Estos niños no cuentan para nadie. Son totalmente prescindibles para el sistema. Que nadie se llene la boca con las frases huecas y clichosas de que nuestros niños son nuestro futuro, porque estos, de carne y hueso, que llenan las salas judiciales de menores, no cuentan ni un poquito en el presente.

Los adultos que se supone que supervisen a estos niños —y los guíen— son los que verdaderamente fracasaron. En estos casos, los maestros, los policías, los mal llamados procuradores de menores —en realidad, son fiscales con casos de peleítas bobas— representan el triunfo de la burocracia y la mediocridad en la escuela, en la Policía y en los tribunales. La decencia y el sentido común perdieron.

Hay todo un señor policía de apellido Vargas que, presumiblemente, fue a la academia a formarse, que usa macana y pistola, y que debería estar combatiendo el crimen real, que bastante caliente es en Ponce. Sin embargo, se entretiene leyéndoles las advertencias de ley a los bebés de seis años, que las firman escribiendo en molde su nombre, letra por letra.

Finalmente, están los mal llamados procuradores de menores, que se autoengañan al decirse a sí mismos que están procurando el mejor bienestar del menor. Es embuste. Están haciendo malabares mentales para no admitir que, por años, estudiaron Derecho para enjuiciar a niños por tonterías y que, lejos de beneficiarlos, los traumatizarán para toda la vida. Si logran el aval de una jueza para ingresarlos en un penal juvenil, está casi garantizado que ese niño se dedicará al crimen el resto de su vida.

Decía en el primer párrafo que este tipo de delitos —les dicen faltas, en vez de crímenes para sentirse menos malos cuando procesan a un niño de seis años— solo ocurre en escuelas públicas. Y es así. Si uno visita una sala judicial de menores —casi ningún legislador lo ha hecho—, se da cuenta inmediatamente de que todos tienen uniformes de sus respectivas escuelas públicas. En Puerto Rico, el problema se agrava porque la ley no establece un mínimo de edad para que el Estado le radique acusaciones a un niño.

Estas peleas de muchachitos, cuando suceden en escuelas privadas como San Ignacio o San José o Marista o Saint Johns o Perpetuo, se resuelven con sicólogos, o prohibiéndole al que se portó mal participar de algún evento deportivo. Quizás llaman a los padres y, tal vez, hasta haya una suspensión.

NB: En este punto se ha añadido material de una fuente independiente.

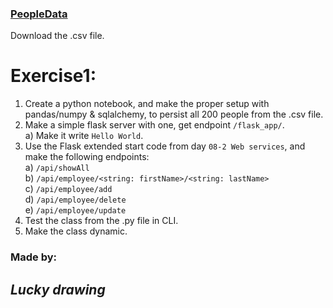 ### [PeopleData](https://github.com/Tunoc/sem4python_notebooks/blob/master/Week8/exercise/People.csv)  
Download the .csv file.  

# Exercise1:  
1)	Create a python notebook, and make the proper setup with pandas/numpy & sqlalchemy, to persist all 200 people from the .csv file.  
2)	Make a simple flask server with one, get endpoint `/flask_app/`.  
    a) Make it write `Hello World`.  
3)	Use the Flask extended start code from day `08-2 Web services`, and make the following endpoints:  
    a) `/api/showAll`  
    b) `/api/employee/<string: firstName>/<string: lastName>`  
    c) `/api/employee/add`  
    d) `/api/employee/delete`  
    e) `/api/employee/update`  
4)	Test the class from the .py file in CLI.  
5)	Make the class dynamic.  

### Made by:  
## *Lucky drawing*  
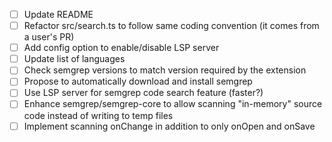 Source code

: - [ ] Update README
- [ ] Refactor src/search.ts to follow same coding convention (it comes from a user's PR)
- [ ] Add config option to enable/disable LSP server
- [ ] Update list of languages
- [ ] Check semgrep versions to match version required by the extension
- [ ] Propose to automatically download and install semgrep
- [ ] Use LSP server for semgrep code search feature (faster?)
- [ ] Enhance semgrep/semgrep-core to allow scanning "in-memory" source code instead of writing to temp files
- [ ] Implement scanning onChange in addition to only onOpen and onSave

Nadie aboga por que la conducta errada quede impune. Lo que no puede pasar es que el niño rico vaya al sicólogo a hablar de por qué peleó, mientras el niño pobre vaya a probatoria o a la cárcel porque peleó.

Esa es la doble vara en la justicia juvenil. El tribunal de menores existe solo para los niños pobres que, según el Instituto de Desarrollo de la Juventud, representan en Puerto Rico el 58 % de esa población. Aquí realmente aplica aquella frase de que la justicia es una perra flaca que solo muerde los talones a los pobres.

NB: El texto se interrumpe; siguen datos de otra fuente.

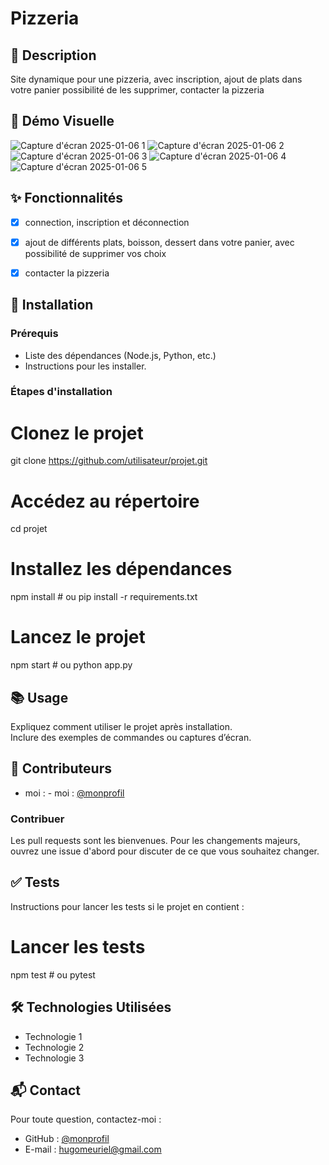 # Pizzeria

## 📄 Description
Site dynamique pour une pizzeria, avec inscription, ajout de plats dans votre panier possibilité de les supprimer, contacter la pizzeria


## 🎥 Démo Visuelle
![Capture d'écran 2025-01-06 1](https://github.com/user-attachments/assets/2d8a2f96-ad6c-46c3-a2b5-ca12da2889af)
![Capture d'écran 2025-01-06 2](https://github.com/user-attachments/assets/84a572a1-d732-43e0-ba7a-bce50da63238)
![Capture d'écran 2025-01-06 3](https://github.com/user-attachments/assets/498f268c-9726-40c9-b7f6-bd6ac69c12b9)
![Capture d'écran 2025-01-06 4](https://github.com/user-attachments/assets/c5ddfdf6-22f5-4ae4-8a83-fe3806da3c88)
![Capture d'écran 2025-01-06 5](https://github.com/user-attachments/assets/a4d3e8c9-2b26-4869-bf92-59f6b74d5a2e)

## ✨ Fonctionnalités

- [x] connection, inscription et déconnection  
- [x] ajout de différents plats, boisson, dessert dans votre panier, avec possibilité de supprimer vos choix 
- [x] contacter la pizzeria  


## 🚀 Installation

### Prérequis
- Liste des dépendances (Node.js, Python, etc.)
- Instructions pour les installer.

### Étapes d'installation

# Clonez le projet
git clone https://github.com/utilisateur/projet.git

# Accédez au répertoire
cd projet

# Installez les dépendances
npm install  # ou pip install -r requirements.txt

# Lancez le projet
npm start  # ou python app.py


## 📚 Usage

Expliquez comment utiliser le projet après installation.  
Inclure des exemples de commandes ou captures d’écran.



## 👥 Contributeurs

- moi : - moi : [@monprofil](https://github.com/Hug0003)  

### Contribuer
Les pull requests sont les bienvenues. Pour les changements majeurs, ouvrez une issue d'abord pour discuter de ce que vous souhaitez changer.  



## ✅ Tests

Instructions pour lancer les tests si le projet en contient :  


# Lancer les tests
npm test  # ou pytest



## 🛠️ Technologies Utilisées

- Technologie 1  
- Technologie 2  
- Technologie 3  



## 📬 Contact

Pour toute question, contactez-moi :  
- GitHub : [@monprofil](https://github.com/Hug0003)  
- E-mail : hugomeuriel@gmail.com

Cuando hace tres años, el pueblo entero se indignó con el procesamiento penal de una niña negra de educación especial llamada Alma Yadira Cruz por una pelea escolar, el Senado y la Cámara aprobaron dos medidas legislativas que llegaron hasta el entonces gobernador Ricardo Rosselló. Por ser contradictorias, Rosselló las vetó y prometió que haría una nueva legislación. Nada pasó, pues se entretuvo en su chat delictivo vacilando con sus boys e ignorando a los verdaderos niños.

No sabemos qué sucederá con los bebés de 6 años que están ante la jurisdicción del Tribunal de Menores de Ponce. Tampoco sabemos el paradero de la niña de 12 años que bromeó con su amiga y ahora es imputada. Lo que sabemos es que nada bueno vendrá del procesamiento criminal de estos niños y niñas. Lo que también sabemos es que, más allá de los abnegados abogados de la Sociedad para la Asistenciwa Legal, estos niños y niñas no tienen quienes los defiendan y los ayuden.

Pensar que los adultos a cargo del país van a corregir esto sería una fantasía. Una fantasía de niños.